#### What is being asked
Every line below that mentions the word "MLAG" should be copied out.

----- Input for this task

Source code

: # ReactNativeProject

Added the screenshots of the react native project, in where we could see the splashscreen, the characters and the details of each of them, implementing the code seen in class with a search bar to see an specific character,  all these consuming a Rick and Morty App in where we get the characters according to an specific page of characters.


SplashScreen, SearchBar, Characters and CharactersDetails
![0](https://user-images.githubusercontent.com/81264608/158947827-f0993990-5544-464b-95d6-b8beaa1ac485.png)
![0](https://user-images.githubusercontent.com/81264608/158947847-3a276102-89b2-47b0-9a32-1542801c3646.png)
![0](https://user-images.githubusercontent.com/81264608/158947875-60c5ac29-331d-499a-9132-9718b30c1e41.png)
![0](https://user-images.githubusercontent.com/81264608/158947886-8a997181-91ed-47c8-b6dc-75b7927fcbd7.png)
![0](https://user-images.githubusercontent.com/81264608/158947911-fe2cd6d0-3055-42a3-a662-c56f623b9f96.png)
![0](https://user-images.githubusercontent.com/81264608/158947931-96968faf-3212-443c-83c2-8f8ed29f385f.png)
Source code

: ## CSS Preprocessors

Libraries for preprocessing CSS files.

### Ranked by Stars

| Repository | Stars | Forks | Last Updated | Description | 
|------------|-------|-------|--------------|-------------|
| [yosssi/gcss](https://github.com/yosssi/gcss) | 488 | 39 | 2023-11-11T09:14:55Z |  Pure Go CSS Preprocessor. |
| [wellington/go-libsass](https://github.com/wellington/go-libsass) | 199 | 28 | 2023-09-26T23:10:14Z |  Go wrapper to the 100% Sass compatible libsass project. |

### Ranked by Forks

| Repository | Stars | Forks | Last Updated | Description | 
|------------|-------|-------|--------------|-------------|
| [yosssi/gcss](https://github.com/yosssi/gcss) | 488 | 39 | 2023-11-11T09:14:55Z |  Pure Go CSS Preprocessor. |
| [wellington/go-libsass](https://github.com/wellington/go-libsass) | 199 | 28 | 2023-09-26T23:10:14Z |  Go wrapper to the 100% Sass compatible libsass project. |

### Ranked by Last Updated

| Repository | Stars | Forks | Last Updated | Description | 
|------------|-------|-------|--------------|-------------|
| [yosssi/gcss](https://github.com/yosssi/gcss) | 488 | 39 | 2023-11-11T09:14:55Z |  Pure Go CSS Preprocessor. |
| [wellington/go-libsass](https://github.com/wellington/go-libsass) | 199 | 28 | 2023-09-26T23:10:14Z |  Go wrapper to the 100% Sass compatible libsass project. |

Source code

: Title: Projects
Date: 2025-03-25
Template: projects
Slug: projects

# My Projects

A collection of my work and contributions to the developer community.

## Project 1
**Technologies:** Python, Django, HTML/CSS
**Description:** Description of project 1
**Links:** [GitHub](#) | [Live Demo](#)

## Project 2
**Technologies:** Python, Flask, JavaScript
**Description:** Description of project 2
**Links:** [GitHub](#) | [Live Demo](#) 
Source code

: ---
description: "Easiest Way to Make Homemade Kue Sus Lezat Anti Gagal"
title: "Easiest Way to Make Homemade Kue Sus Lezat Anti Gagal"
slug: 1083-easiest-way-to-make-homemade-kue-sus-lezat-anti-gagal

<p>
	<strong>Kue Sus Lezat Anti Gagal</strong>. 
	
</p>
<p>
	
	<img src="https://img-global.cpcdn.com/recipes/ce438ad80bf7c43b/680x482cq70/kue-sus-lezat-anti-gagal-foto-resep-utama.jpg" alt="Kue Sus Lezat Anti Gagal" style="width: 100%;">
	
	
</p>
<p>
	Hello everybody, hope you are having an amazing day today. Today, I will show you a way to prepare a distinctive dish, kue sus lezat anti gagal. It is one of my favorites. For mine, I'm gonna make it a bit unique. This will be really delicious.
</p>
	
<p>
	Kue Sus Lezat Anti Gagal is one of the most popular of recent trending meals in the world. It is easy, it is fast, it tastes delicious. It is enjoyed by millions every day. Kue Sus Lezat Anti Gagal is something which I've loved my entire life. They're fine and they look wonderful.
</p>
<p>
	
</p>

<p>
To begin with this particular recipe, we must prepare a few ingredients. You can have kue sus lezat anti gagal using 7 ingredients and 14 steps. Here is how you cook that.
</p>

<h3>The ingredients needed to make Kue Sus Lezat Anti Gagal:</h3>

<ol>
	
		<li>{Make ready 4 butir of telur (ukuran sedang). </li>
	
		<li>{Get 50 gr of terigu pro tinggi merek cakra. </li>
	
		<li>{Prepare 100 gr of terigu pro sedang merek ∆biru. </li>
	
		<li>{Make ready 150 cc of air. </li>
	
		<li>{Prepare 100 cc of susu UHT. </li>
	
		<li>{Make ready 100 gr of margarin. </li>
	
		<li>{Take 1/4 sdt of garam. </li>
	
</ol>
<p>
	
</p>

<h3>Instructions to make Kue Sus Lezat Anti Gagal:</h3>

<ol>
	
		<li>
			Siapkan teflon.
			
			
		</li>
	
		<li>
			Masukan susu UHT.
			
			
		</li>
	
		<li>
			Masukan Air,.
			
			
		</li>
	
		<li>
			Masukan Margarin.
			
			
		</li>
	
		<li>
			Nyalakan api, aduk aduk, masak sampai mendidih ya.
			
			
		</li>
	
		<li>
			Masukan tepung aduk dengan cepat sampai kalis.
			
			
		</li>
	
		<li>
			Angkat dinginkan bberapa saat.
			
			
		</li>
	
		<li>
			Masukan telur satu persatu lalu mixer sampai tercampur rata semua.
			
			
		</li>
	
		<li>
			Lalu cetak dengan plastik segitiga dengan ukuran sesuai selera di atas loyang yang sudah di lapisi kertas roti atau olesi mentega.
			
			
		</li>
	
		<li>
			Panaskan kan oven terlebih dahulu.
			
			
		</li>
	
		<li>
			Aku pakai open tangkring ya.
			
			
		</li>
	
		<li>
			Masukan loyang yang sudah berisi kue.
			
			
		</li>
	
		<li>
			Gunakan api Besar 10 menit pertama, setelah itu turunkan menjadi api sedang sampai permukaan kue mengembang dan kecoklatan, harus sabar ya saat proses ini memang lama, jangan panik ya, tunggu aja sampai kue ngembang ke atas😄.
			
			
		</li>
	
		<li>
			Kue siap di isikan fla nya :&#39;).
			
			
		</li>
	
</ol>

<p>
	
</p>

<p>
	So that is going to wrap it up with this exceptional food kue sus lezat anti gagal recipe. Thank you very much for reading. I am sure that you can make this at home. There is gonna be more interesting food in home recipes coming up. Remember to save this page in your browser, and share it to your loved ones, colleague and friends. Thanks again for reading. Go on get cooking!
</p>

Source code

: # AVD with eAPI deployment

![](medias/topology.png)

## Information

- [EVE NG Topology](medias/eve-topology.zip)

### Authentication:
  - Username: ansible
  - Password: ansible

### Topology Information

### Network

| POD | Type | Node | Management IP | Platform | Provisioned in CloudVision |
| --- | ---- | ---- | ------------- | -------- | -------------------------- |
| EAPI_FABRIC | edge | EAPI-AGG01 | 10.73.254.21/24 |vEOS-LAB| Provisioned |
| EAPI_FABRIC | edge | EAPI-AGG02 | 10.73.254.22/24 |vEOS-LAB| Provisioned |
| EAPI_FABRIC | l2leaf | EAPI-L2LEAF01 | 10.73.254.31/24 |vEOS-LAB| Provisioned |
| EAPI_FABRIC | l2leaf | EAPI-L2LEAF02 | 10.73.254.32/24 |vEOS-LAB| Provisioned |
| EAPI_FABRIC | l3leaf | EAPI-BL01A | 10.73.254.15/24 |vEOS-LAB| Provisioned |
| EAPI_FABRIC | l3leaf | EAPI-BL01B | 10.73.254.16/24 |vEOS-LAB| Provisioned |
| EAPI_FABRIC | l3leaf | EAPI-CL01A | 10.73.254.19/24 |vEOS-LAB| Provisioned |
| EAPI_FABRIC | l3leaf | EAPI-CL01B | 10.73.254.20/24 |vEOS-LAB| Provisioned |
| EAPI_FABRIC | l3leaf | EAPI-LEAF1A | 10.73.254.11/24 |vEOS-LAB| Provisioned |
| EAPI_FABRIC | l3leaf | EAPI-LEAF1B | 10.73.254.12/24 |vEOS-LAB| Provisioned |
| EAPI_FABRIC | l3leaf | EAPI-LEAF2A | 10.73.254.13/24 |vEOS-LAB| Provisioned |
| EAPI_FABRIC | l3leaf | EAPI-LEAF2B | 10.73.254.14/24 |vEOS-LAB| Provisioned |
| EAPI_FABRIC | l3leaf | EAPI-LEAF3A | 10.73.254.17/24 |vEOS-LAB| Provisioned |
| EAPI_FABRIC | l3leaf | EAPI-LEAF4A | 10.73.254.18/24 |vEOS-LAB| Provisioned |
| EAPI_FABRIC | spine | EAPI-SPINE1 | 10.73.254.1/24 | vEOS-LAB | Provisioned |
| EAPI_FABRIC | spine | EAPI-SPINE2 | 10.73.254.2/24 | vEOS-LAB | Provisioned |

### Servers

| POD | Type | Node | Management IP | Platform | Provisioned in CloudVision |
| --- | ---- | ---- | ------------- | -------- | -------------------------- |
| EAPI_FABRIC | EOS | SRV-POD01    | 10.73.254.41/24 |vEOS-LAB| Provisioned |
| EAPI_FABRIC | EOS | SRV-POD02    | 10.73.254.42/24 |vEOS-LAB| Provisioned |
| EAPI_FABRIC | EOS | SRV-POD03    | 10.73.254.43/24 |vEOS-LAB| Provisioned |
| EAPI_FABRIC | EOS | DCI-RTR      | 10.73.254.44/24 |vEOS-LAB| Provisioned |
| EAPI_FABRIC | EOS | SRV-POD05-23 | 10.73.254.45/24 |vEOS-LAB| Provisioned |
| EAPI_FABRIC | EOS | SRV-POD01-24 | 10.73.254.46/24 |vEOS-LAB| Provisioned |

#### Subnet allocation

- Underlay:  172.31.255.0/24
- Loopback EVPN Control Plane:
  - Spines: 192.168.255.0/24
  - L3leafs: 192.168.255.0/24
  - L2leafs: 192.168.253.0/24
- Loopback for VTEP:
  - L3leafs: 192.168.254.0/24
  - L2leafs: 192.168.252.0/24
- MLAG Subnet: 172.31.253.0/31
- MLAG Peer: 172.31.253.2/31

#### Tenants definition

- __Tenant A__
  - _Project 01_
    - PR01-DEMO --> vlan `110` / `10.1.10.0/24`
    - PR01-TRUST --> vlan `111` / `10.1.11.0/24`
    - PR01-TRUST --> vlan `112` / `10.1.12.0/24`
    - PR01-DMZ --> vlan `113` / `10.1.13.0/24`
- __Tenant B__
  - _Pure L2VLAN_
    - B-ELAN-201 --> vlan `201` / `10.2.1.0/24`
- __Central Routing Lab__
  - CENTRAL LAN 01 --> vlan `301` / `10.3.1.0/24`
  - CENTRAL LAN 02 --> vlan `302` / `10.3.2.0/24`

----------

#### Written solution
- MLAG Subnet: 172.31.253.0/31
- MLAG Peer: 172.31.253.2/31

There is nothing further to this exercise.